▶ _PROBLEM REQUIREMENTS_: Every line below that contains "become" is to be copied.

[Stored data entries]

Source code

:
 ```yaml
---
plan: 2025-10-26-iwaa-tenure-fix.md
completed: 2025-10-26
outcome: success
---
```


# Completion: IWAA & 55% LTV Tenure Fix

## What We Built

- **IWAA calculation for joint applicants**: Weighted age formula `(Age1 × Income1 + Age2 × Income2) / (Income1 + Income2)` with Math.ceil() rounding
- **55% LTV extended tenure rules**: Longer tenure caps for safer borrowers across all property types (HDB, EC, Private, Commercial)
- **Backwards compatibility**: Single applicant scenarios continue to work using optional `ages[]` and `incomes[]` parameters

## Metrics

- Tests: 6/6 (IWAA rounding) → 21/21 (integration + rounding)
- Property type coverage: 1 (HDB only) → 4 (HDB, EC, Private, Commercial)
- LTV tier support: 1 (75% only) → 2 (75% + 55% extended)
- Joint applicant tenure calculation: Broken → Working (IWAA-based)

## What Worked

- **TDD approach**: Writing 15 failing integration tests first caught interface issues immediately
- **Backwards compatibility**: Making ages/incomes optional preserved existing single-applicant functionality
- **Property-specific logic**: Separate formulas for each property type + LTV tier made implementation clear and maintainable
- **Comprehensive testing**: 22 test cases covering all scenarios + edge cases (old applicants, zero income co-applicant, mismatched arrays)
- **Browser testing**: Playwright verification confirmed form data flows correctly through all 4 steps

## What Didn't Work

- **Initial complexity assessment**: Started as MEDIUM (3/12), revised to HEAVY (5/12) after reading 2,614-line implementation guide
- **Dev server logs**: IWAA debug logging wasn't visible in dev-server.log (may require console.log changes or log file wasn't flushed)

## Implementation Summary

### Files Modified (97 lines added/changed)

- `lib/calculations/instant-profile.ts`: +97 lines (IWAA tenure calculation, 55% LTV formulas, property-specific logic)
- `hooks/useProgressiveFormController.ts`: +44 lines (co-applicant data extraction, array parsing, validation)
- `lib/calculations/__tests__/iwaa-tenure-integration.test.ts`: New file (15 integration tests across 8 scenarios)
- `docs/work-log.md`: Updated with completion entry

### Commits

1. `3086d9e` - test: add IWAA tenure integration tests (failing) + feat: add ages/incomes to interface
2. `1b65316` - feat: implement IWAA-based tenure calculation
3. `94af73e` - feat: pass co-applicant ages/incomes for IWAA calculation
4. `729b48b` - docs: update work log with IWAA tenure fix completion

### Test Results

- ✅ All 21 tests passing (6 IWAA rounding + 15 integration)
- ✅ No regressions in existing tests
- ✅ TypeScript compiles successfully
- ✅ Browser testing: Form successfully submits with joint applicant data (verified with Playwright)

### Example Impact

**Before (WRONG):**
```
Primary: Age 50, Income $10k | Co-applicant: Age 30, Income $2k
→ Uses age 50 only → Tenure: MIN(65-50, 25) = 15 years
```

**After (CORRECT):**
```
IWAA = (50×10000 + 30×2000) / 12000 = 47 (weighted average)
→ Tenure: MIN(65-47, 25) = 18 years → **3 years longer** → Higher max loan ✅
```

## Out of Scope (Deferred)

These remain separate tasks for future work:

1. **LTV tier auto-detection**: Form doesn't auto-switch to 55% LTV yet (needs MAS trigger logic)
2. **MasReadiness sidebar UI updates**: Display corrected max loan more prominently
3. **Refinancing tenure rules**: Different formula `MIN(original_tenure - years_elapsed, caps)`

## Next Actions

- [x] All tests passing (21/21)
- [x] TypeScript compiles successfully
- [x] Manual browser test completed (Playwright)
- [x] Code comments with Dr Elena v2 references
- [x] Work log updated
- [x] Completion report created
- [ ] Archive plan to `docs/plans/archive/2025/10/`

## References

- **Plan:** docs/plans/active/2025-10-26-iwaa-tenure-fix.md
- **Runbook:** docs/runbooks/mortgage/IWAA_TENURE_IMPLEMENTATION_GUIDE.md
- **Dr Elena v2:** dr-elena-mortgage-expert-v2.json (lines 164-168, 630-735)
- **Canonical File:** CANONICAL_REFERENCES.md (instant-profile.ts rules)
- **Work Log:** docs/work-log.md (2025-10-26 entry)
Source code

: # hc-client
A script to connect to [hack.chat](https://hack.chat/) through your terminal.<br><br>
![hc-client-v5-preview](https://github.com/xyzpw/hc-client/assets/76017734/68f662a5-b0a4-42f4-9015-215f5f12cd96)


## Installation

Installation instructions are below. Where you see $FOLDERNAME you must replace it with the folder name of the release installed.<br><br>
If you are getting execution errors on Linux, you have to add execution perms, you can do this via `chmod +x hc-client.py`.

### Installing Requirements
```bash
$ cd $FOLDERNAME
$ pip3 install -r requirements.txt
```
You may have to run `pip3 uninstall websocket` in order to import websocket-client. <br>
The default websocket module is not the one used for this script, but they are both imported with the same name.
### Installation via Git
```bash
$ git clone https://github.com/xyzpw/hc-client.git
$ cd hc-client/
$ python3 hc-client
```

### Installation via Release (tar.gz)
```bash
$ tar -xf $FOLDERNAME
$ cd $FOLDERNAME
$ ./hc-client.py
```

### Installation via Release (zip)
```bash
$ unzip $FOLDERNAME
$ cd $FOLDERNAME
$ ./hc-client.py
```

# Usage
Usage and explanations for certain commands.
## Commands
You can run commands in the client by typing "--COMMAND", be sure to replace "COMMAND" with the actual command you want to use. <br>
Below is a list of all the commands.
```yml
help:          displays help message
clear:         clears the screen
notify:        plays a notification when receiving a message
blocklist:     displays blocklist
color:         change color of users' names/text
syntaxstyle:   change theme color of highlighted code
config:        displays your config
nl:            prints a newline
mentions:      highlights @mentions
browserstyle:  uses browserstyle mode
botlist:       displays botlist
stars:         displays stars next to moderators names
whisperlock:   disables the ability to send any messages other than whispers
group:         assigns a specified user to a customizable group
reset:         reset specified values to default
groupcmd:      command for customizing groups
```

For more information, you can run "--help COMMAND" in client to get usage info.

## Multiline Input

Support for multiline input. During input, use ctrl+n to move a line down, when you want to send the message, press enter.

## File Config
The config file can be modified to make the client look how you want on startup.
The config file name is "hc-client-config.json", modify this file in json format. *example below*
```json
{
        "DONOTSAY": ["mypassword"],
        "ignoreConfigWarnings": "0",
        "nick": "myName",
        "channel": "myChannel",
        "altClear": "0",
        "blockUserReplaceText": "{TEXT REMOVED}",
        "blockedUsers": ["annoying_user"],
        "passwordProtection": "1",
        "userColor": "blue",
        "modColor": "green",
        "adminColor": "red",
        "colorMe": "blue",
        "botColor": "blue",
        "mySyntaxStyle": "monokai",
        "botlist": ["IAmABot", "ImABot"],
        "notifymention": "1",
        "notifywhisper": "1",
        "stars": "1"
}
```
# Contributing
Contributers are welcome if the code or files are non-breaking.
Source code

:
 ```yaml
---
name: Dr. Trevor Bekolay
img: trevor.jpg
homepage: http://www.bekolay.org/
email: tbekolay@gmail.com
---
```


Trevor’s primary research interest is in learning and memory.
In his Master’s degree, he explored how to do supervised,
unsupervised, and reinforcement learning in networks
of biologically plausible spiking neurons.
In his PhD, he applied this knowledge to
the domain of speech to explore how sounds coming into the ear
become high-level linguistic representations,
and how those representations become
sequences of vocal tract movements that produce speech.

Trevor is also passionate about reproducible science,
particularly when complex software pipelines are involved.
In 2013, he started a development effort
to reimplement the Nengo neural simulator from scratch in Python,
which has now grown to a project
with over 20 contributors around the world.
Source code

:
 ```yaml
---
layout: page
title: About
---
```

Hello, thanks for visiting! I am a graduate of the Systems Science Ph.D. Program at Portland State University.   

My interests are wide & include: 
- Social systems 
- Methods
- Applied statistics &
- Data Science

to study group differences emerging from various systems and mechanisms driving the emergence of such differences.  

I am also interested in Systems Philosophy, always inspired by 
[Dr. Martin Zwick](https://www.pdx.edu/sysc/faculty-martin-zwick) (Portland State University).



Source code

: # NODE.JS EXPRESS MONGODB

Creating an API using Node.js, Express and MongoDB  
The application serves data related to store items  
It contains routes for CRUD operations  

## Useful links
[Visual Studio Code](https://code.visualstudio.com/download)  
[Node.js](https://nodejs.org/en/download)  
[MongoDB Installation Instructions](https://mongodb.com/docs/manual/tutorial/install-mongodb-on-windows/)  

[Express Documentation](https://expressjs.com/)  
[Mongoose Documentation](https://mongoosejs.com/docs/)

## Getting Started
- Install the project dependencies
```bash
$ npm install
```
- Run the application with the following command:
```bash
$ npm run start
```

▶ _RESULT_:
become high-level linguistic representations,
and how those representations become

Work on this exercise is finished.